According to the above literature analysis, the following is obtained. (1) At present, in the cooperative operation of multiple energy sources, the CSP station is not taken as the core unit. Therefore, it cannot fully play its role in the “solar-thermal-electricity” conversion. (2) Although DRO has been successfully used in the operation of various energy systems, this method has not been used in the study of CHP microgrids including CSP. Besides, the DRO model based on Kullback–Leibler (KL) divergence can be transformed into a deterministic mixed-integer linear optimization model through correlation transformation, which can be solved directly by a commercial solver [38]. Therefore, it is necessary to study the related problems of constructing the CHP microgrid operation model including CSP based on the DRO method.

Based on this, the contribution of this study is as follows:(1)The concentrated solar power station is introduced into the cogeneration system and used as the core unit to realize the efficient energy conversion between the “solar-thermal-electricity” of the system. The electric boiler is added to the system to improve the operational flexibility and energy supply sustainability of the concentrated solar power station. Finally, the CSP-CHP microgrid joint system is formed.(2)Aiming at the lowest total operation cost of the system, the conventional dispatch model of the CSP-CHP microgrid system is constructed. At the same time, in order to deal with the uncertainty of renewable energy output in the system, the distributionally robust optimization model is introduced into the conventional dispatching model, and the KL divergence is used to describe the prediction error of renewable energy output.(3)The simulation is carried out in a typical CSP-CHP microgrid system. The simulation results show that the introduction of the CSP station can effectively reduce the CSP-CHP microgrid system operation cost and improve operational efficiency. In addition, it also verifies the advantages of the distributionally robust optimization model in dealing with renewable energy output, improving solution efficiency, and reducing operating costs.

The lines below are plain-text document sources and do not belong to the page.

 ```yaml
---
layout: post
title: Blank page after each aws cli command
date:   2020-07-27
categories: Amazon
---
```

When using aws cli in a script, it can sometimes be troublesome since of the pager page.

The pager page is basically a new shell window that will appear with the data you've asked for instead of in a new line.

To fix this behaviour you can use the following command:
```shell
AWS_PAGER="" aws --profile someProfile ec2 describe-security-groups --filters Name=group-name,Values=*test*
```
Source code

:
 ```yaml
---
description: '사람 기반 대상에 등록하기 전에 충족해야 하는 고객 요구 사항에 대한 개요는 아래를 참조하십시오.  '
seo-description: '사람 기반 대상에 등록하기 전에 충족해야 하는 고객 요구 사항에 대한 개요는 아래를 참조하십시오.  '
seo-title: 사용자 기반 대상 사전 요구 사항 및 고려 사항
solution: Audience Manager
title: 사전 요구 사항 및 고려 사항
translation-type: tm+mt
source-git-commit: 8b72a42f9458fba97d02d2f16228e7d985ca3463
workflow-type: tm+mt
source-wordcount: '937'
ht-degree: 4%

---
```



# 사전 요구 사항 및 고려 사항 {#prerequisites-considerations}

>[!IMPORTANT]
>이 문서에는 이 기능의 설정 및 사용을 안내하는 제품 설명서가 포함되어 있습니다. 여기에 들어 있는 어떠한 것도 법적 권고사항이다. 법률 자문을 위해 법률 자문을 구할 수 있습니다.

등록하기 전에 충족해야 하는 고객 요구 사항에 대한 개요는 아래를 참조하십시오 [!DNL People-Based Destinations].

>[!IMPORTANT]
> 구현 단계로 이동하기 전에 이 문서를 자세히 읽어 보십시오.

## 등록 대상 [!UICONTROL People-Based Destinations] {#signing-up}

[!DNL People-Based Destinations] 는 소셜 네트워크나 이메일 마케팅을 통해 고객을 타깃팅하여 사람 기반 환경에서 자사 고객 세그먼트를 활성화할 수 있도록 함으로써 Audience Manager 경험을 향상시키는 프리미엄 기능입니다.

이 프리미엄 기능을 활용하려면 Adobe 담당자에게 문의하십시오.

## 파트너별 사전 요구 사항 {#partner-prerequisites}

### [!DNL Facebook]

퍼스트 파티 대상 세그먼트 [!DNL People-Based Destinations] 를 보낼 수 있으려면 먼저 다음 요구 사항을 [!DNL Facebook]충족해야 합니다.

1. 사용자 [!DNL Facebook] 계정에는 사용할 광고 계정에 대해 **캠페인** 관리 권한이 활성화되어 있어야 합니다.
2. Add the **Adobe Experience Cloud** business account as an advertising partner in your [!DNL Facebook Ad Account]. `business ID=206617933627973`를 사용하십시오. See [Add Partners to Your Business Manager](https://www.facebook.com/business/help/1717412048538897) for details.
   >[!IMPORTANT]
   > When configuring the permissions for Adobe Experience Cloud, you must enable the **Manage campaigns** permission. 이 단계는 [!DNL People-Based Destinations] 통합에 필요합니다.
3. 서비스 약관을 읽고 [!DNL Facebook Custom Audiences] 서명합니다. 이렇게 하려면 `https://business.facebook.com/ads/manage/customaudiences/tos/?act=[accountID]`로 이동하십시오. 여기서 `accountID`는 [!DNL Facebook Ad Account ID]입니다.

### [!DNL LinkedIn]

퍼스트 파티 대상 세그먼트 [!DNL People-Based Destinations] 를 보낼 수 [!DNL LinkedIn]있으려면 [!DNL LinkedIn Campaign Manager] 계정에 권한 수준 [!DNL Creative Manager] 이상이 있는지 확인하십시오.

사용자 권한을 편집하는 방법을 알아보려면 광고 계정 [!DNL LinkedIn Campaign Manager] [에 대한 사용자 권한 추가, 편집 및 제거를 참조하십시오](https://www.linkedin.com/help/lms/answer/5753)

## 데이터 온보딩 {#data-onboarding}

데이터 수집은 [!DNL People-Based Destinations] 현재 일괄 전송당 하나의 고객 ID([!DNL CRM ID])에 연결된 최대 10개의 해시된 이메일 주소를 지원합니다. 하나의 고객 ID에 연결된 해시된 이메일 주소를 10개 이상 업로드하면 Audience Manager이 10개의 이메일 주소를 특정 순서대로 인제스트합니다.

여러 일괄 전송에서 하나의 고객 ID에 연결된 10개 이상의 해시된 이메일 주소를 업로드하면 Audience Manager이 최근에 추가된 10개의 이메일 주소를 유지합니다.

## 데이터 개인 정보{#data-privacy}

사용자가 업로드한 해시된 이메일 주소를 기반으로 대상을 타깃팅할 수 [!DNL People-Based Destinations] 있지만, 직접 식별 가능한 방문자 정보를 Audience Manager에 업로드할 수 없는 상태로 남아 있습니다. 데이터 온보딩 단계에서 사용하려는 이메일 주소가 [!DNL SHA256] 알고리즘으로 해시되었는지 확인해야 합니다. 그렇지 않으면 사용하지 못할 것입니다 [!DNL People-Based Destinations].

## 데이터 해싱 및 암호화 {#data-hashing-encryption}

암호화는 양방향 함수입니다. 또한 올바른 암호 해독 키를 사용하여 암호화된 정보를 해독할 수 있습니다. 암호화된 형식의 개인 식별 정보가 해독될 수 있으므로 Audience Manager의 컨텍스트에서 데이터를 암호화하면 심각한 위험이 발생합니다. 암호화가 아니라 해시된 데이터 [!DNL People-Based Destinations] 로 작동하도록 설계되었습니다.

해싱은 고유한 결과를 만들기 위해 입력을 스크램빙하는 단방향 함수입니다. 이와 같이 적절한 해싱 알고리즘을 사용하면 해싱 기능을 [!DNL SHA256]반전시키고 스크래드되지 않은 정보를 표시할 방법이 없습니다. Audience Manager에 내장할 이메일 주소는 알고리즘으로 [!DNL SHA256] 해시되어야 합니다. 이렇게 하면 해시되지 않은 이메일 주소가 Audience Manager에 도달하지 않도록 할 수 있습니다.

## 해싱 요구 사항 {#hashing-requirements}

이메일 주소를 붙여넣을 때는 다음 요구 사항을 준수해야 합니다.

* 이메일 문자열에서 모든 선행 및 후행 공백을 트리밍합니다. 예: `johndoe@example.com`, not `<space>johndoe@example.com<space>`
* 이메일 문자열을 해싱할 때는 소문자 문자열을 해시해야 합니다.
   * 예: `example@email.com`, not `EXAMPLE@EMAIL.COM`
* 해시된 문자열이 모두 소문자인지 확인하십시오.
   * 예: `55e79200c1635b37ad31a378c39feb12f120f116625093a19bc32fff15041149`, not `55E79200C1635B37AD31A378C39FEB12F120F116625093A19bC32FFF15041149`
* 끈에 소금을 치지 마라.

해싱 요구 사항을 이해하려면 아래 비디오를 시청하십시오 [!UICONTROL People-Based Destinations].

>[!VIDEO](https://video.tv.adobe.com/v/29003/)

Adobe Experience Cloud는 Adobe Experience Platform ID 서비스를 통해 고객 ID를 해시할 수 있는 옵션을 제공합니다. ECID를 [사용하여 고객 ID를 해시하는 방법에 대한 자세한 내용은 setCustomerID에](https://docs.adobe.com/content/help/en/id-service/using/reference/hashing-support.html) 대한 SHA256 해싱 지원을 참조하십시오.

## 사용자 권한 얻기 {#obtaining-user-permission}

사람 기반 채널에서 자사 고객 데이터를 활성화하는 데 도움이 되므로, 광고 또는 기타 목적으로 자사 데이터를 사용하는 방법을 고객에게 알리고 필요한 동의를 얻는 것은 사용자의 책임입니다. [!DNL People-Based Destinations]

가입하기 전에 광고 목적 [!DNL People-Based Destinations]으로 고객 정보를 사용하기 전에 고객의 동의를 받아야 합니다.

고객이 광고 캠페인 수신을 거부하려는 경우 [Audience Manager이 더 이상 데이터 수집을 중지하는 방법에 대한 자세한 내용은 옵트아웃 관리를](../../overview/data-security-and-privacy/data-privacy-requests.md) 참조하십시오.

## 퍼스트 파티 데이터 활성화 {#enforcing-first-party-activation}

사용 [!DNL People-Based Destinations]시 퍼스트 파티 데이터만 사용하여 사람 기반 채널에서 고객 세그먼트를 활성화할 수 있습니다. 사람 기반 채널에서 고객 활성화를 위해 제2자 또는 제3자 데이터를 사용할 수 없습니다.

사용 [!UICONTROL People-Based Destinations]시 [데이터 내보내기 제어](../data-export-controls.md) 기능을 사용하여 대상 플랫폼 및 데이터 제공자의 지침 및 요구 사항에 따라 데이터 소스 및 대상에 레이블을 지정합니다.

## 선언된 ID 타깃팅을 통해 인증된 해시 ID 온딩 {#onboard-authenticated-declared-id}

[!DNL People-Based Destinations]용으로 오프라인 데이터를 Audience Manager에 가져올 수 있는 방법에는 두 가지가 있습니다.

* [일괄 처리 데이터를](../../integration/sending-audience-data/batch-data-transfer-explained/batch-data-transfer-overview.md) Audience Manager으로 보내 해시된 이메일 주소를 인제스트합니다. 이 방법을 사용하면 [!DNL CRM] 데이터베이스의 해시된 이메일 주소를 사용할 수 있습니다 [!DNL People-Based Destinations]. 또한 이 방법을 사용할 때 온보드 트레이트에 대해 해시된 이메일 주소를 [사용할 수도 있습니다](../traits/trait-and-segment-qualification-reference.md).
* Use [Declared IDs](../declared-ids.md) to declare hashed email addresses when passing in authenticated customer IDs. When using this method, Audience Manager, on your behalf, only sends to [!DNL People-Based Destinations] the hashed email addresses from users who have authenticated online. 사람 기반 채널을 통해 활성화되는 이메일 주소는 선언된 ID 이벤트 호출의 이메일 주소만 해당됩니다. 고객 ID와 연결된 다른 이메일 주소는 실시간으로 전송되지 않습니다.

The rest of this study is organized as follows. The structure of CHP microgrid containing CSP is analyzed in Section 2. Section 3 introduces and models the main equipment in the CSP-CHP microgrid system. In Section 4, the conventional dispatching model and distributionally robust dispatching model of the CSP-CHP microgrid system are established. A system simulation is performed in Section 5, and some main conclusions are presented in Section 6.

2. System Description

In a traditional CHP microgrid, conventional power generation limits its operational flexibility and efficiency due to its working mode of “determining power by heat” and usually needs to be equipped with energy storage to realize thermoelectric decoupling. Secondly, traditional CHP microgrid is limited by the independent operation of various energy forms of electricity, heat, and gas. Although the conversion of different energy forms can be realized by configuring energy conversion equipment, only one-way conversion of energy can be realized.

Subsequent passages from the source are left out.